▸ ASSIGNMENT
A single number is needed: how many lines of the data hold the word "socha".

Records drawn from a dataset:

■ ■ ■ ■ ■ ■ ■

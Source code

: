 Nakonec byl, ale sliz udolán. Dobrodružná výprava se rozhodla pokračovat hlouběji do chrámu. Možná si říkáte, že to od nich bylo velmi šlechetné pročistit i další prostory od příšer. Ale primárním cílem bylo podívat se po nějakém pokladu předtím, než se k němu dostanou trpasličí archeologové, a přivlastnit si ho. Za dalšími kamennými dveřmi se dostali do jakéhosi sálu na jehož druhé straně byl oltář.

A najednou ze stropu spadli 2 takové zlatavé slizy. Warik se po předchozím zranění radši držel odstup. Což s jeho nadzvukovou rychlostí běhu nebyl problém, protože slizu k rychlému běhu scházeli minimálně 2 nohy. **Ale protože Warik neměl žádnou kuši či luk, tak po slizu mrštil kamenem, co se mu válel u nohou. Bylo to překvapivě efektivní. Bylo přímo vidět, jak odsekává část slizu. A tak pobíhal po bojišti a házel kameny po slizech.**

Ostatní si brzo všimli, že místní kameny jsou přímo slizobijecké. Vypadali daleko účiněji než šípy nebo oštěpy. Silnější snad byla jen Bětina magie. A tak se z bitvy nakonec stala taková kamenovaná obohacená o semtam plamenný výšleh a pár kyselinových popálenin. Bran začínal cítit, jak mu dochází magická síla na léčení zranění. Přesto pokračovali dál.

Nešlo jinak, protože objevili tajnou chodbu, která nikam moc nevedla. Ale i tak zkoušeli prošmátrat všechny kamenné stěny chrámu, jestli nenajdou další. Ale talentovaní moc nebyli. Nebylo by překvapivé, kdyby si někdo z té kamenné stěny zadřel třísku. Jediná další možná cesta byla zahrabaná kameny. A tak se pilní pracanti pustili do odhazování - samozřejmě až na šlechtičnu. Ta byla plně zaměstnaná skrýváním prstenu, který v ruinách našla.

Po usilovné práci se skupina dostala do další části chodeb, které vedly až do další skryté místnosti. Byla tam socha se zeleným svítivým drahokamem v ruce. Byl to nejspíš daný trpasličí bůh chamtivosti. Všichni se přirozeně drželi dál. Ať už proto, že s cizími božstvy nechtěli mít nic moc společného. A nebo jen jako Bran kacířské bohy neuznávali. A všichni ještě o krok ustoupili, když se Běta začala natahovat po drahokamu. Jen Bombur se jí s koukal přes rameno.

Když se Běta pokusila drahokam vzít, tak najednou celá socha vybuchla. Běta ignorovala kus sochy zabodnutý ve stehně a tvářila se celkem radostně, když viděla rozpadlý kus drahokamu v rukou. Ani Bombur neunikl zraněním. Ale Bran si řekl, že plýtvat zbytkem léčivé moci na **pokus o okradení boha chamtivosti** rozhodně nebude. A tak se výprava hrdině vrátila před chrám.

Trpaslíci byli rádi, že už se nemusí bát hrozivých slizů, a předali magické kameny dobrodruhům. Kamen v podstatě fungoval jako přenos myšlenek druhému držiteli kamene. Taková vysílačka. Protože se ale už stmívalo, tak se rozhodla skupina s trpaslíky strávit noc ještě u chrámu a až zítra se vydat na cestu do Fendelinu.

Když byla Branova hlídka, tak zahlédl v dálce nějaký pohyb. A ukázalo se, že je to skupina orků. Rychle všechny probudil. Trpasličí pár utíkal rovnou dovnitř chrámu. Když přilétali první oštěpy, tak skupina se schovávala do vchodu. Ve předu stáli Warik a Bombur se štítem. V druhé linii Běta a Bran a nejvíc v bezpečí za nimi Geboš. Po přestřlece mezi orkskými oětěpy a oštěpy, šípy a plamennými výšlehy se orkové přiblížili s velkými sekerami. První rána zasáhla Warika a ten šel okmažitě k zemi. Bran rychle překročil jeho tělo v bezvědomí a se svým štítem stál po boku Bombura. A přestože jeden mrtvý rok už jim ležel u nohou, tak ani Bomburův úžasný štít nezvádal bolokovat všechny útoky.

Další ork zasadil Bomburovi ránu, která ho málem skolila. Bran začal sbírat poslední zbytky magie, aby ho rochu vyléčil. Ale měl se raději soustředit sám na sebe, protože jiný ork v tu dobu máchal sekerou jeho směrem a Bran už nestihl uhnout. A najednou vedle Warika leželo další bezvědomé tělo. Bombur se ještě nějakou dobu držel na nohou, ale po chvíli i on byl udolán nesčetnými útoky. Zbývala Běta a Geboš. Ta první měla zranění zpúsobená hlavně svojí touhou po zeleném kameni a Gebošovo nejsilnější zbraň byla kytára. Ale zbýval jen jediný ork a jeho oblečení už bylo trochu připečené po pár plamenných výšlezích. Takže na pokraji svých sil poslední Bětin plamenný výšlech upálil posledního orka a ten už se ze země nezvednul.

■ ■ ■ ■ ■ ■ ■

▸ WRITTEN REPLY
2